* Exercise: Reproduce exactly the lines from the one containing "The state used" through the last line of the records below, both included, and nothing else.

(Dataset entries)
++++++
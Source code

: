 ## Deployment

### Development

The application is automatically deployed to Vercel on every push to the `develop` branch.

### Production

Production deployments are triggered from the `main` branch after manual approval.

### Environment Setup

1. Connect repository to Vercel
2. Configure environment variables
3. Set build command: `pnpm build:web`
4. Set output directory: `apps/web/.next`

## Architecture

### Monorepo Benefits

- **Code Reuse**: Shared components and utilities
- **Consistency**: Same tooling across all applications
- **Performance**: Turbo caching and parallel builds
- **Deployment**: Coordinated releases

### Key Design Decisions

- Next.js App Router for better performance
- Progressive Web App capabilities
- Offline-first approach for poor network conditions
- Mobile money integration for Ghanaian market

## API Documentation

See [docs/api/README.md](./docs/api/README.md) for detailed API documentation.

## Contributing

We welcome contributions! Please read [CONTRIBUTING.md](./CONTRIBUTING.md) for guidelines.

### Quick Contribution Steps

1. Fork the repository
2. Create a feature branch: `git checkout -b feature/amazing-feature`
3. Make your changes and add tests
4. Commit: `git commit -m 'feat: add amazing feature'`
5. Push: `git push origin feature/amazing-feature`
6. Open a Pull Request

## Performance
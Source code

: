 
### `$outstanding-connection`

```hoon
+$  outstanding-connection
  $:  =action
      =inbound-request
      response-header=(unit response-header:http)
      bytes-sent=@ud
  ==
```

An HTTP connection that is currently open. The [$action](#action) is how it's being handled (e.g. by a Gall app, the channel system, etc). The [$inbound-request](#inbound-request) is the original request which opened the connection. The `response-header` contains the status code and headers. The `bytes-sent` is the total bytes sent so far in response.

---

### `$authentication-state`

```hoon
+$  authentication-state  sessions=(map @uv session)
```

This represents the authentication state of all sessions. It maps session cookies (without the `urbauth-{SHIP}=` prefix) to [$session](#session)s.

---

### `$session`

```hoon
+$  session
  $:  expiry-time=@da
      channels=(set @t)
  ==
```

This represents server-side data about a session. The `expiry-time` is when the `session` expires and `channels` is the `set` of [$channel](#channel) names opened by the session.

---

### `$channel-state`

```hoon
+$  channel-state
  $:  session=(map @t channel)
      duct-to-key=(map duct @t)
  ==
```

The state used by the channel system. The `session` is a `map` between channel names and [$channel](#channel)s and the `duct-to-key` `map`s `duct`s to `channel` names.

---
++++++
* Solution to this exercise:
The state used by the channel system. The `session` is a `map` between channel names and [$channel](#channel)s and the `duct-to-key` `map`s `duct`s to `channel` names.

---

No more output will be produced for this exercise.